Monday, February 15, 2010

Green Climbing: Polishing a Turd

Sorry, but to all the climbers aspiring to be green out there, you won't get kudos from me. My respect for you does not increase, particularly when your preaching pays lip service to the cleverly marketed moral pretenses of your new sponsor. That Patagonia patch on your chest ain't a Sheriff's badge, and self-benefiting subterfuge ain't a way to be respectable.

Which is why, once and for all, let's drop the grand moral pretense from climbing. All together, let's jettison the quest for ethically justifying what we like to do. Read this five times over: there is absolutely nothing ethically or morally redeeming in climbing (that's good, now four more times). Climbing is a nasty habit, and all the grousing about ethics and morals in climbing amounts simply to the lies we tell ourselves to keep on doing what we like doing.

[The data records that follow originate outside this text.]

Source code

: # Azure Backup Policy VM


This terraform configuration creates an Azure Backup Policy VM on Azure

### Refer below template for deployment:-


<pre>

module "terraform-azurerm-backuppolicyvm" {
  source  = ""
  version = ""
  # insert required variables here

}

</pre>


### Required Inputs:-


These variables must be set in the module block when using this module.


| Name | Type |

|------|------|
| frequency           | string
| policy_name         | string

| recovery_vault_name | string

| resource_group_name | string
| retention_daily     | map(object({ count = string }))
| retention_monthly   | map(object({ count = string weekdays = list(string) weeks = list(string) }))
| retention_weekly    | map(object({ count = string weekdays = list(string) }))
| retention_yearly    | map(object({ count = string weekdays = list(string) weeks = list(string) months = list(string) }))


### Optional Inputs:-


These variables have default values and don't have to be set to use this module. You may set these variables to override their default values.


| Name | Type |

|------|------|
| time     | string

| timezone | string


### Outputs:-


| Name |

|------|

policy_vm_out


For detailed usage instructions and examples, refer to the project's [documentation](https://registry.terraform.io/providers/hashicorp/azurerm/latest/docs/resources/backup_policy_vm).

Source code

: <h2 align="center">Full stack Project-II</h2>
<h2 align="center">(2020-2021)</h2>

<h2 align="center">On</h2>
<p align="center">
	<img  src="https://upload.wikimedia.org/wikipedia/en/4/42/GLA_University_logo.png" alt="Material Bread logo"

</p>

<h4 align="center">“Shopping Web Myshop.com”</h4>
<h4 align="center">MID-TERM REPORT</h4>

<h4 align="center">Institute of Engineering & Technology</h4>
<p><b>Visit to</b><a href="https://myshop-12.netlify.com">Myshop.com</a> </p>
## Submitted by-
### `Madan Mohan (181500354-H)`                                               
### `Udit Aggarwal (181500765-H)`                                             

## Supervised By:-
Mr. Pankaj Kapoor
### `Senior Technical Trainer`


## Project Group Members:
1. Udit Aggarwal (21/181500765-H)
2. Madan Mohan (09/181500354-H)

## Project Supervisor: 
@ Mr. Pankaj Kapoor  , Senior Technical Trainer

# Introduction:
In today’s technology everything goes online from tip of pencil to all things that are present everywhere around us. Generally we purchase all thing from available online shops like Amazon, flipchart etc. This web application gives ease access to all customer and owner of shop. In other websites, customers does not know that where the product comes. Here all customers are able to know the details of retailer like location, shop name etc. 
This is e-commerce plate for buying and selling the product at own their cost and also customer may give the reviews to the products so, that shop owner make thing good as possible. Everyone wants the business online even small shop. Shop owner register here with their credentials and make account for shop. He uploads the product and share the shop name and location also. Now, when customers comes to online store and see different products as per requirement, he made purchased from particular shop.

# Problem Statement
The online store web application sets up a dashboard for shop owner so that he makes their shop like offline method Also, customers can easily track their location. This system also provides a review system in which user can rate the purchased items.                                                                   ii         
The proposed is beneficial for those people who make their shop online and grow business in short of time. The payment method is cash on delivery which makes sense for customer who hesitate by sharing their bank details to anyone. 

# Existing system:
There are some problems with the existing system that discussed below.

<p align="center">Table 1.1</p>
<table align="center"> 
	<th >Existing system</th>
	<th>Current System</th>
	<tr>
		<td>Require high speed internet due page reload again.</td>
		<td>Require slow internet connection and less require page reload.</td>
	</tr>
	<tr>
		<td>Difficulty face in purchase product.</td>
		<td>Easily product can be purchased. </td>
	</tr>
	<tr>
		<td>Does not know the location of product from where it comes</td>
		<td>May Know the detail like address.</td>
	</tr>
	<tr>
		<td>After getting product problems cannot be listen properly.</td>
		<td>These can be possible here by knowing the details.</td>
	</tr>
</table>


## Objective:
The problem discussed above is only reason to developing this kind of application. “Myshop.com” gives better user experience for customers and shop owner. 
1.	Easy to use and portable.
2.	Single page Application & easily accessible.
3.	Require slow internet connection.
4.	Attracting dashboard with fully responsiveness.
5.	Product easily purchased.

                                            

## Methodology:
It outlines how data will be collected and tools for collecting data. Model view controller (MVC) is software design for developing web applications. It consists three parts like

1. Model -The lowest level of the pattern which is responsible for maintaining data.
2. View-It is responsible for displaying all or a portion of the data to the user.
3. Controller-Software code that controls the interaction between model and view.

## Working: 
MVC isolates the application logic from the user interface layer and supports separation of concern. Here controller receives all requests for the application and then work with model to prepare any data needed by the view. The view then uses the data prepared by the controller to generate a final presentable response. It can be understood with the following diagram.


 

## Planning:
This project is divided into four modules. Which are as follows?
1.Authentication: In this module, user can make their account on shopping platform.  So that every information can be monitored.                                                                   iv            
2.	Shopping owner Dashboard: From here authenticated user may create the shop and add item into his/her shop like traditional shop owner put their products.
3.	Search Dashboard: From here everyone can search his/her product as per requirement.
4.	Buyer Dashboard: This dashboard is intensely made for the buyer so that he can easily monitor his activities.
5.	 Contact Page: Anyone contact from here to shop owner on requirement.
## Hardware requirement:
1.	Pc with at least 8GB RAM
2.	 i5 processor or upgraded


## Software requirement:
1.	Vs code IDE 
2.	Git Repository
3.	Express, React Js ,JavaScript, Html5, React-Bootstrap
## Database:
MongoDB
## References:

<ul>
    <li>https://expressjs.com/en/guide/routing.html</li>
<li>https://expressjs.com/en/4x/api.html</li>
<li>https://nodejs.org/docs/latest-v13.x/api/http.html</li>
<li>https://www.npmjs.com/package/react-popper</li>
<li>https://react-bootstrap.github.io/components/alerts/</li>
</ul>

We'd do better to take climbing off its lofty mantel and think of it as the equivalent, morally and practically speaking, of golf. That way, when we ask "What is ethical climbing?" or "What is green climbing?" it's just like asking "What is ethical golf?" or "What is green golf?": totally absurd.

In the same way most folks think of golf, let's take climbing for what it is: leisure, pure and simple. It's nothing more than a pleasurable replacement for work, a luxurious freedom from duty or obligation.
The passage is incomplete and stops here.